Serializer and Formatter

In this document, we describe how to use Avro with the Kafka Java client and console tools.

Assuming that you have the Schema Registry source code checked out at /tmp/schema-registry, the following is how you can obtain all needed jars.

mvn package

The jars can be found in

/tmp/schema-registrypackage/target/package-$VERSION-package/share/java/avro-serializer/

Serializer

You can plug KafkaAvroSerializer into KafkaProducer to send messages of Avro type to Kafka. Currently, we support primitive types of null, Boolean, Integer, Long, Float, Double, String, byte[], and complex type of IndexedRecord. Sending data of other types to KafkaAvroSerializer will cause a SerializationException. Typically, IndexedRecord will be used for the value of the Kafka message. If used, the key of the Kafka message is often of one of the primitive types. When sending a message to a topic t, the Avro schema for the key and the value will be automatically registered in the schema registry under the subject t-key and t-value, respectively, if the compatibility test passes. The only exception is that the null type is never registered in the schema registry.

In the following example, we send a message with key of type string and value of type Avro record to Kafka. A SerializationException may occur during the send call, if the data is not well formed.

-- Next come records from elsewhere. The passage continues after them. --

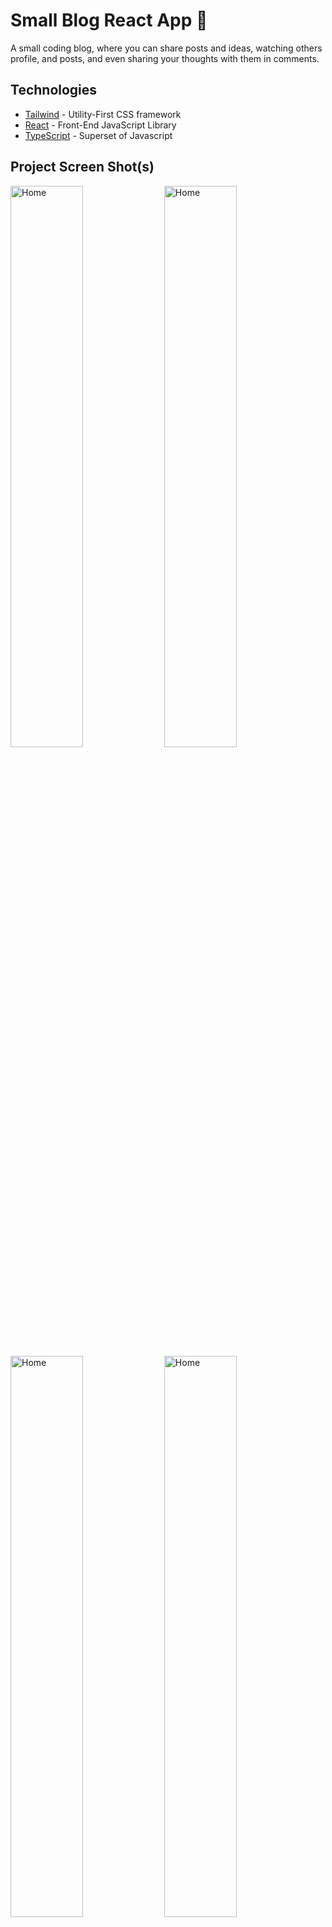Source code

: # Small Blog React App :rocket:

A small coding blog, where you can share posts and ideas, watching others profile, and posts, and even sharing your thoughts with them in comments. 

## Technologies

- [Tailwind](https://tailwindcss.com/) - Utility-First CSS framework
- [React](https://react.dev/) - Front-End JavaScript Library
- [TypeScript](https://www.typescriptlang.org/) - Superset of Javascript

## Project Screen Shot(s)

<img src="https://user-images.githubusercontent.com/77590428/227706666-70515c8a-80c1-41b6-a28f-1e0a1e8707ba.png" alt="Home" width="48%"/> <img src="https://user-images.githubusercontent.com/77590428/227706672-1f6433e2-3f9b-46c1-b728-0a570ce0c573.png" alt="Home" width="48%"/>
<img src="https://user-images.githubusercontent.com/77590428/227706667-d8781224-c168-46e7-9343-7172be3e054b.png" alt="Home" width="48%"/> <img src="https://user-images.githubusercontent.com/77590428/227706680-6c2e0aa0-fbb6-43aa-984a-6f114e0b0f00.png" alt="Home" width="48%"/>


## Installation and Setup Instructions

## Reflection

## Feedback

If you have any feedback, please reach out to me at baselsalah2053@gmail.com
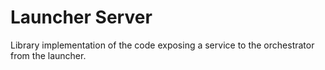 # Launcher Server

Library implementation of the code exposing a service to the orchestrator from
the launcher.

import org.apache.avro.Schema;
import org.apache.avro.generic.GenericData;
import org.apache.avro.generic.GenericRecord;
import org.apache.kafka.clients.producer.KafkaProducer;
import org.apache.kafka.clients.producer.ProducerConfig;
import org.apache.kafka.clients.producer.ProducerRecord;
import java.util.Properties;

Properties props = new Properties();
props.put(ProducerConfig.BOOTSTRAP_SERVERS_CONFIG, "localhost:9092");
props.put(ProducerConfig.KEY_SERIALIZER_CLASS_CONFIG,
          io.confluent.kafka.serializers.KafkaAvroSerializer.class);
props.put(ProducerConfig.VALUE_SERIALIZER_CLASS_CONFIG,
          io.confluent.kafka.serializers.KafkaAvroSerializer.class);
props.put("schema.registry.url", "http://localhost:8081");
KafkaProducer producer = new KafkaProducer(props);

String key = "key1";
String userSchema = "{\"type\":\"record\"," +
                    "\"name\":\"myrecord\"," +
                    "\"fields\":[{\"name\":\"f1\",\"type\":\"string\"}]}";
Schema.Parser parser = new Schema.Parser();
Schema schema = parser.parse(userSchema);
GenericRecord avroRecord = new GenericData.Record(schema);
avroRecord.put("f1", "value1");

ProducerRecord<Object, Object> record = new ProducerRecord<>("topic1", key, avroRecord);
try {
  producer.send(record);
} catch(SerializationException e) {
  // may need to do something with it
}

You can plug in KafkaAvroDecoder to KafkaConsumer to receive messages of any Avro type from Kafka. In the following example, we receive messages with key of type string and value of type Avro record from Kafka. When getting the message key or value, a SerializationException may occur if the data is not well formed.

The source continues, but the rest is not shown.